Find out what's happening in Naugatuckfor free with the latest updates from Patch.
“One thing led to another and he started getting more and more business,” Sara said. It wasn’t long before the demand for Ed’s cakes was getting too big for his mother’s home kitchen to handle.
“That’s when he started looking for places and ended up here,” Sara said. “Here,” in this case, is the former Rita’s Bakery shop at 51 Spring St., which has been home to Edible Dreams since November of 2008. With a bigger space and the ability to add additional cake decorators, the available flavors, fillings, and other options have increased greatly.
“We will do any cake, any flavor, any filling, for any type of event,” Sara said, “We can literally do anything.”
Though wedding cakes are the most popular requests, Edible Dreams creates custom cakes for birthdays, anniversaries, wedding showers, baby showers, cookouts, civil unions and many other celebrations as well. Using a variety of edible materials and drawing of the strengths on the individuals employed there, the shop sends out some incredible cakes.
“They each have their own special thing,” Sara said of decorators Ed, Ashley and Carlin. “When we get the orders, we kind of try to give the girls and him what they like because they’ll invest more of their time and more of their energy into making the cake personal and special for the customer.”

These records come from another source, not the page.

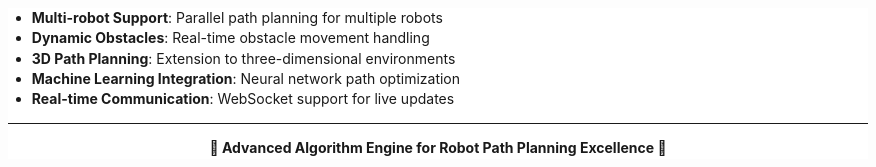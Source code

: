 - **Multi-robot Support**: Parallel path planning for multiple robots
- **Dynamic Obstacles**: Real-time obstacle movement handling
- **3D Path Planning**: Extension to three-dimensional environments
- **Machine Learning Integration**: Neural network path optimization
- **Real-time Communication**: WebSocket support for live updates

---

<div align="center">
  <strong>🧠 Advanced Algorithm Engine for Robot Path Planning Excellence 🚀</strong>
</div>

Ed specializes in car cakes, Sara said, and Ashley loves making the Yankee cakes. Carling jumped at the opportunity to create a Harry Potter cake. No event, theme of request is too much, she said.
“Personally, I think it’s a little weird when people ask for their dogs – when they want a 3D replica of their dogs, because it’s cute but, I mean, you’re cutting into your dog and eating him,” Sara said. “I’d have to say that’s the strangest, but we’ll do it! If that’s what you want, we will do it.”
And it’s that “we can make any cake” attitude, in combination with the incredible products, which have earned Ed the comparisons to other cake greats like Duff Goldman, from “Ace of Cakes,” and Buddy Valastro of “Cake Boss.”
“He likes that people get what he does,” Sara said. “Obviously we aren’t the Cake Boss or Ace of Cakes, but he likes being compared to them because they are very successful and they are very good at what they do.”
Ed was excited to meet Valastro at the 2010 Connecticut Cake Competition, where Ed won first prize by building a 5-tiered toy-themed cake in just 3.5 hours. Valastro was judging the competition, and greeted Ed and his team after the event, signing autographs and congratulating them. A photo of the pair of cake creators and an autographed Edible Dreams T-shirt hang in the lobby of Hughes’ Spring Street shop.
With that many large and intricate cakes going out the doors, grocery shopping becomes an expensive endeavor. Sara recalled having spent more the $600 on cake mix in one trip, and watching the supply run out in less than two weeks. Sara explained that Ed likes to buy as many of the products locally as possible.
“He kind of has the theory of, if you’re going to support us then we’re going to support you,” Sara said. “He likes keeping it local as much as possible.”
In terms of the future, the sky is the limit. Though there is no talk of a show for Naugatuck’s own Cake Boss, Sara says Ed would like to collaborate with Valastro and Goldman for a competition or children’s event of some sort. And, she says, he would of course like to see the bustling business continue to grow and expand.
“Hopefully we will be moving to a bigger facility,” Sara said, “but when we do it won’t be far from here.”
Anyone wishing to have a custom cake for their event should place their order with Edible Dreams two weeks in advance. For standard cakes, one week’s notice is required. Orders can be placed over the phone at (203) 729-0662 or in store at 51 Springs St., and a 50% deposit is due at the time of order.
Check out www.edibledreamscakes.com for more information.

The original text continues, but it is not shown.